WHAT THE TASK REQUIRES: Nothing but the lines holding the string "Preloaded" should appear in the answer. Copy them from the entries.

Start of EXCERPTED DATA

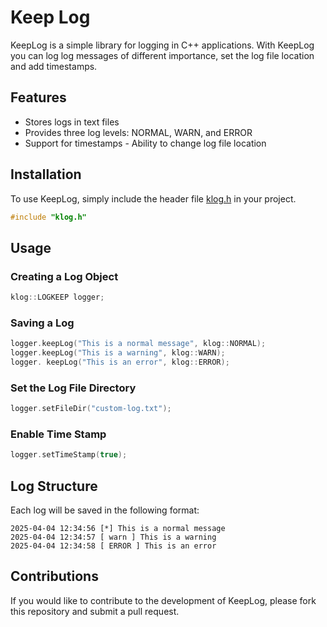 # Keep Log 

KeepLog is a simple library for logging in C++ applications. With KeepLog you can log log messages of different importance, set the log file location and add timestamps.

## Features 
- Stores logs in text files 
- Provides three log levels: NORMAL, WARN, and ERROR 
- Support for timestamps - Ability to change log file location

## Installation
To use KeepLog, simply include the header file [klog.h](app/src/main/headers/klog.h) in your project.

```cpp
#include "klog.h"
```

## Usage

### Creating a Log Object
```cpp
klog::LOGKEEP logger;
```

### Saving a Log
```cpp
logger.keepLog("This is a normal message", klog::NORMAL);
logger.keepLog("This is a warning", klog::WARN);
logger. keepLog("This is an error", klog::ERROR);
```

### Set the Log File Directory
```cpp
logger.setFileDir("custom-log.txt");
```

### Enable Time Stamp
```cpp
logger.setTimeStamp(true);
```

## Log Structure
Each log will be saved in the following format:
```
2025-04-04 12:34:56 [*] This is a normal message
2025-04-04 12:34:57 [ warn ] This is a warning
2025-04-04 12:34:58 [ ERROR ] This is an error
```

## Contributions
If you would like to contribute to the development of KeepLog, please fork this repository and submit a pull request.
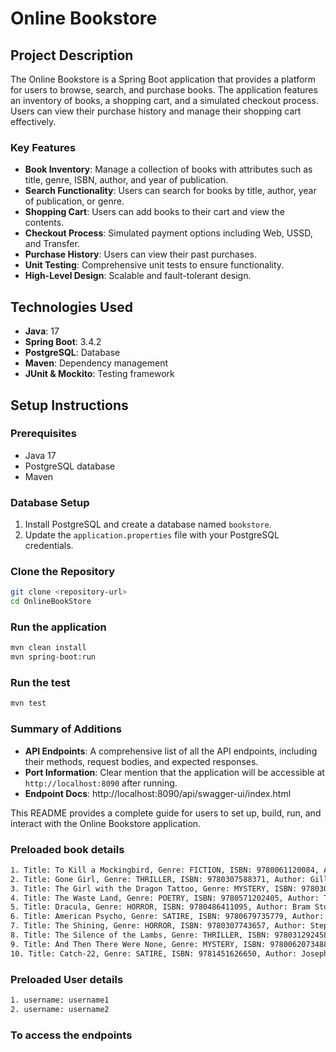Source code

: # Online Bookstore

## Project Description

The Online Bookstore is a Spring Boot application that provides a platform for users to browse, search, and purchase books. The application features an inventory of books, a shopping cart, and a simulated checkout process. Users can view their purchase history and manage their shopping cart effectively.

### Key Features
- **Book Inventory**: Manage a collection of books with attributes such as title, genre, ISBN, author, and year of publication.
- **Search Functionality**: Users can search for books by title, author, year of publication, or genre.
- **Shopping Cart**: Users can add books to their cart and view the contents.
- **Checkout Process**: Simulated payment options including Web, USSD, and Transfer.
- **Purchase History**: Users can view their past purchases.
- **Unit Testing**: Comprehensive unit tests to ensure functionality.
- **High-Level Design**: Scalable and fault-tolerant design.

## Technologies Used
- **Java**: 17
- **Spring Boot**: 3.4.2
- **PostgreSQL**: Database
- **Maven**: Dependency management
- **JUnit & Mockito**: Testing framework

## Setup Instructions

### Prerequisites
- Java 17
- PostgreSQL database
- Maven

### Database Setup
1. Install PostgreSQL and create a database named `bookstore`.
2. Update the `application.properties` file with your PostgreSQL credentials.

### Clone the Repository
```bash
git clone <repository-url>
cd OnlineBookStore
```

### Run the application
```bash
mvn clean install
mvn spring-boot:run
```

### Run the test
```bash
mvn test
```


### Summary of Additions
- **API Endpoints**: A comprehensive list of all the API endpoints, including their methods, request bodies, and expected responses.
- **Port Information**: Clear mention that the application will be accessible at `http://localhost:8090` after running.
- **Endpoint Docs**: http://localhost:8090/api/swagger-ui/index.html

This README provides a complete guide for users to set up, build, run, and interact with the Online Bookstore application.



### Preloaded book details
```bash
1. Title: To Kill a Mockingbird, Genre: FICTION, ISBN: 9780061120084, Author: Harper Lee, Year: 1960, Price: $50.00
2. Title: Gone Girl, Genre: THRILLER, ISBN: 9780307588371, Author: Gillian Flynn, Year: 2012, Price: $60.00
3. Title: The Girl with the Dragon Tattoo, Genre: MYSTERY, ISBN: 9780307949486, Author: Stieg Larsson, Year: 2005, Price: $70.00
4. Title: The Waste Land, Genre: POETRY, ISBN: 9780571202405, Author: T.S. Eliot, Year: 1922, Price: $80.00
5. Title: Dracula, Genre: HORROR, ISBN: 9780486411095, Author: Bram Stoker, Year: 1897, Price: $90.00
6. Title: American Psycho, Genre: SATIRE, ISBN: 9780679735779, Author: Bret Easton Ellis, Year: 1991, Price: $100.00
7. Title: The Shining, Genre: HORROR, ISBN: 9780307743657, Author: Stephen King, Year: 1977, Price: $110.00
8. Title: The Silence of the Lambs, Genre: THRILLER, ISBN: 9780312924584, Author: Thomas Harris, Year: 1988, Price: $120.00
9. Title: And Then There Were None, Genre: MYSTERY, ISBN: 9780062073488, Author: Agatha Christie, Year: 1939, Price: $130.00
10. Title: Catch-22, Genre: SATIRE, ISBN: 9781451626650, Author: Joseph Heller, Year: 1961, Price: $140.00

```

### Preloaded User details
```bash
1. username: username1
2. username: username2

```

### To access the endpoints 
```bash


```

End of EXCERPTED DATA

WRITTEN SOLUTION:
### Preloaded book details
### Preloaded User details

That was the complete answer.